'Pink Flowers' by Ryan C. Brown

Born 1990 in Northampton, UK. 

Pink Flowers is Ryan C. Brown’s second solo exhibition. His work has been included in group shows in Europe and Asia, including London, Hong Kong, Paris and Milan. He received his BA from Goldsmiths in 2012. He lives and works in Norwich, UK.

‘My paintings depict everyday spaces: alleyways, gardens, streets and public parks. Objects are rendered smooth, their textures relegated in order to give prominence to the interplay of light and form. I draw on impressions of charged and evocative atmospheres, often nebulous memories of places from my childhood. 
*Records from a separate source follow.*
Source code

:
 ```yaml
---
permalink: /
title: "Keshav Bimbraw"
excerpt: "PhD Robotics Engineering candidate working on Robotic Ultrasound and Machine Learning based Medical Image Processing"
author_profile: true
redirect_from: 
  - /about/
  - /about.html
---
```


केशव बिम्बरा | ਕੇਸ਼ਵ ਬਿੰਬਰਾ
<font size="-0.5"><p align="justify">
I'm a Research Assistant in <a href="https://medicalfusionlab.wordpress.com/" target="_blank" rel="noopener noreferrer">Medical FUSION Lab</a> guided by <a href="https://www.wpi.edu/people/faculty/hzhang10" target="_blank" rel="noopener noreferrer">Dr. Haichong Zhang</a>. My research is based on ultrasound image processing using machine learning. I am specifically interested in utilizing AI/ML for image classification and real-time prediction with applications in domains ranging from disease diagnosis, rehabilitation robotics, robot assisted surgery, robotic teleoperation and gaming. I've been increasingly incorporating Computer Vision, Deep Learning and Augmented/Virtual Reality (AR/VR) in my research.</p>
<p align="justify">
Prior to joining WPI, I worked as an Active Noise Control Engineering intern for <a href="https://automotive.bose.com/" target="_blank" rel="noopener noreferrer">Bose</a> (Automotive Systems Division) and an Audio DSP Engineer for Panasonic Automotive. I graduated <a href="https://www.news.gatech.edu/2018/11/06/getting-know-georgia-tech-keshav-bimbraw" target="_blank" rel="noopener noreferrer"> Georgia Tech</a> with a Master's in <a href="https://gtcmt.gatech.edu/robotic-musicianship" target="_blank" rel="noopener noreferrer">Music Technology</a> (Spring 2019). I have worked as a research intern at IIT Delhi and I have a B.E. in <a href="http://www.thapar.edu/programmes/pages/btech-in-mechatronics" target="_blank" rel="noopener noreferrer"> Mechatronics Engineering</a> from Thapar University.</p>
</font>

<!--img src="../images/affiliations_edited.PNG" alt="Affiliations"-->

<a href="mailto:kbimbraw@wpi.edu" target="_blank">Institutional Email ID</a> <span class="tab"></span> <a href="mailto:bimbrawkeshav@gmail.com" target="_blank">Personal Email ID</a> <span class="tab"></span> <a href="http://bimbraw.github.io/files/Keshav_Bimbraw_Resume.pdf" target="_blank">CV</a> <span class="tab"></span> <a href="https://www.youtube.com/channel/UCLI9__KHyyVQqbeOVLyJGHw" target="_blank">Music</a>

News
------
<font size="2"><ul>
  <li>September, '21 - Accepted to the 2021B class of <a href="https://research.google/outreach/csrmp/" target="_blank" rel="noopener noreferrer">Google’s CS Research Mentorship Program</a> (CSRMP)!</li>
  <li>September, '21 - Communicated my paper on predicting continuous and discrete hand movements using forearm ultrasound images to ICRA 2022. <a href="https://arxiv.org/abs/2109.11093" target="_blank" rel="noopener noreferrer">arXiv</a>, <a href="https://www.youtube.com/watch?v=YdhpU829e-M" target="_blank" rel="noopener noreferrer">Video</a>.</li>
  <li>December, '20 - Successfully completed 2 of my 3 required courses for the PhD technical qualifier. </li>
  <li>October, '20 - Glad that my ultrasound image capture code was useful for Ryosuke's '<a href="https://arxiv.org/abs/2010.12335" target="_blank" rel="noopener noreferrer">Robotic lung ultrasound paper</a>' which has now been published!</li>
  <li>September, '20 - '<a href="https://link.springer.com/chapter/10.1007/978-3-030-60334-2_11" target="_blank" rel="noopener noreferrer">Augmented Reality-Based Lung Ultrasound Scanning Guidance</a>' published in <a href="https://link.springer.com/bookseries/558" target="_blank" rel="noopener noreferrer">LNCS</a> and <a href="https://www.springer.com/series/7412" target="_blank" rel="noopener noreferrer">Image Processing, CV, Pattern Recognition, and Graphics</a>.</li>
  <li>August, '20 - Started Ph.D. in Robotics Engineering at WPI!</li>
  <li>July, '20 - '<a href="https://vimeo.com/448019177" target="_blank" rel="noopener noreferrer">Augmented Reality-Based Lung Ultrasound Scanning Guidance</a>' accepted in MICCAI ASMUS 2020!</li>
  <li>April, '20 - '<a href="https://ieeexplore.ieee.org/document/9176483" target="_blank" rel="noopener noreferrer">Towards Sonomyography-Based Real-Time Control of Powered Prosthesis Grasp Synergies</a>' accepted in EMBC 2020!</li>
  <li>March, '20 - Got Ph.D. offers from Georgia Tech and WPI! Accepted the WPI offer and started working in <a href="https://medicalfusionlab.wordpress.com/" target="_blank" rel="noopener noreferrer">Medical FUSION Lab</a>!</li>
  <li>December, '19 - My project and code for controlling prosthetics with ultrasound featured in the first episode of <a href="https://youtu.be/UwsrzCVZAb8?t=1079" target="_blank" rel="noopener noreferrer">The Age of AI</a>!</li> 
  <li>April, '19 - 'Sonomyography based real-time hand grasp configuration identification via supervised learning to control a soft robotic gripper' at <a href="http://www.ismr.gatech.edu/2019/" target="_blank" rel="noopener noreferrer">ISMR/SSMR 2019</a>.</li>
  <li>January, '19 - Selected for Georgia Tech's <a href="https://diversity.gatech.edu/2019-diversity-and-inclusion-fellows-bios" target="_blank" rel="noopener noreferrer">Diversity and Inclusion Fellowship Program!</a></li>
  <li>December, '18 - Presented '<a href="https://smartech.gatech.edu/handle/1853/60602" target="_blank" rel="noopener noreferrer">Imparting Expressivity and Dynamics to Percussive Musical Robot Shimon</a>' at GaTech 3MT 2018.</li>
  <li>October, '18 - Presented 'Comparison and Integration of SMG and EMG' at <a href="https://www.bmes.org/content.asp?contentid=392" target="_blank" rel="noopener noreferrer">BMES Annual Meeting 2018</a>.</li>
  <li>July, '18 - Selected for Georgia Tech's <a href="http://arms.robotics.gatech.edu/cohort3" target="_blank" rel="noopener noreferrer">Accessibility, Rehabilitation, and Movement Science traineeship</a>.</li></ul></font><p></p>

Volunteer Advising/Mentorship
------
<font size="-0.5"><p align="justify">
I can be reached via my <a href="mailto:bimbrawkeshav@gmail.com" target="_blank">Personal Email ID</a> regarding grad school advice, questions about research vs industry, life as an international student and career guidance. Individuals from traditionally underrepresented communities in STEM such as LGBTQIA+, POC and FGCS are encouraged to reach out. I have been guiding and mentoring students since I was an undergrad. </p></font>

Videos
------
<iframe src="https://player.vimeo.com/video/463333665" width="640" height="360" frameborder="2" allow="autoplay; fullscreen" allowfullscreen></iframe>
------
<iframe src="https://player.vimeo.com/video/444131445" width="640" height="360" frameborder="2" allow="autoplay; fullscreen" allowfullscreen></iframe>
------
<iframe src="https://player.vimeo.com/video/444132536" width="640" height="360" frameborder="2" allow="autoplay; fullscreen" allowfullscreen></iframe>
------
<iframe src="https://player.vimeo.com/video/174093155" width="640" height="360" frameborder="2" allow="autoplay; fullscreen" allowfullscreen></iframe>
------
Flowers often feature in my paintings: I like their variety and ubiquity, and how they can imbue an otherwise unpopulated scene with a characterful presence that is almost uncanny. What if, when we gaze at a flower, it is looking back at us? In this show I wanted to depict flowers that possessed some degree of contradiction: an organic lifelikeness, but also a bold, sculptural assertiveness that felt unnatural, manufactured, perhaps even intimidating. And rather than derive their forms from any specific variety, I wanted them to be entirely imaginary. I painted the same arrangement six times, and in a final composition, magnified one single flower in isolation. In each painting the light and weather is different, the mood of the setting has shifted, but I wanted the flowers to appear statuesque, impervious to the passing of time.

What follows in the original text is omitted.